Many mollusks have a radula, a tongue of sorts, which is rough like sandpaper and is used to rasp away at food. The radula is made of a hard material called chitin, the same material of which Arthropod exoskeletons are made. In addition, some Mollusk radulae are impregnated with magnetite to give them superior wear characteristics. Mollusks have well developed body organs (nervous system, circulatory system, respiratory system, etc.) but lack body segmentation.

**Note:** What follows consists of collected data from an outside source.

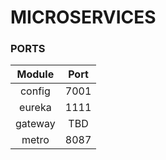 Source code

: # MICROSERVICES

### PORTS

|  Module   |   Port   |
| :-------: | :------: |
|  config   |   7001   |
|  eureka   |   1111   |
|  gateway  |   TBD    |
|  metro    |   8087   | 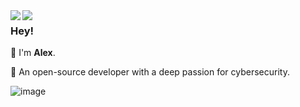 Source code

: <img align="left" src="https://raw.githubusercontent.com/orhun/orhun/refs/heads/master/assets/ratatui-spin-dark.gif#gh-dark-mode-only">
<img align="left" src="https://raw.githubusercontent.com/orhun/orhun/refs/heads/master/assets/ratatui-spin-light.gif#gh-light-mode-only">

### Hey!

👾 I'm **Alex**.

🧠 An open-source developer with a deep passion for cybersecurity.

![image](https://github.com/user-attachments/assets/4188badc-6786-4212-b163-673958e70fbe)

There are seven classes of Mollusks: Monoplacophora, Polyplacophora, Aplacophora, Gastropoda, Scaphapoda, Bivalvia and Cephalopoda. Of these, Monoplacophora, Aplacophora and Scaphapoda are rare and/or extremely deep-water creatures, and will not be discussed.
The Class Gastropoda
The class Gastropoda (meaning "stomach-foot") contains about 70% of the Molluscan species (around 35,000). These are the familiar snails, limpets, nudibranchs and abalones. The snails, limpets and abalones have a shell while the slugs and nudibranchs do not. There are a small number of lands Gastropods such as some snails, slugs, etc.
The conch (pronounced "konk") is a big snail. There are two eyes on stalks peeking out from under the shell. The points on the shell protect it from other animals. This conch weighs more than a pound!
This is a nudibranch, basically a snail without a shell. The word "nudibranch" means naked gill. The tuft of yellow on the right side is the animal's gill cluster. Nobody is sure why some nudibranchs are so brightly colored. Some believe that the coloration is aposematic, meaning that it tells other animals
"Danger! I don't taste good!"
The Class Polyplacophora
Members of the class Polyplacophora (meaning "many-plated") are more commonly called the chitons (pronounced Kie-tuns). These creatures have eight plates and outwardly resemble the "pill-bugs" which are common under logs and rocks in the forest (they are not related, however). Chitons crawl along rocks and forage for food (mostly algae) using their radula to scrape it off of the substrate. Magnetite is used for hardening the teeth of the radula in chitons, so they can scrape coralline algae off of rocks. These teeth are so hard that they can etch glass!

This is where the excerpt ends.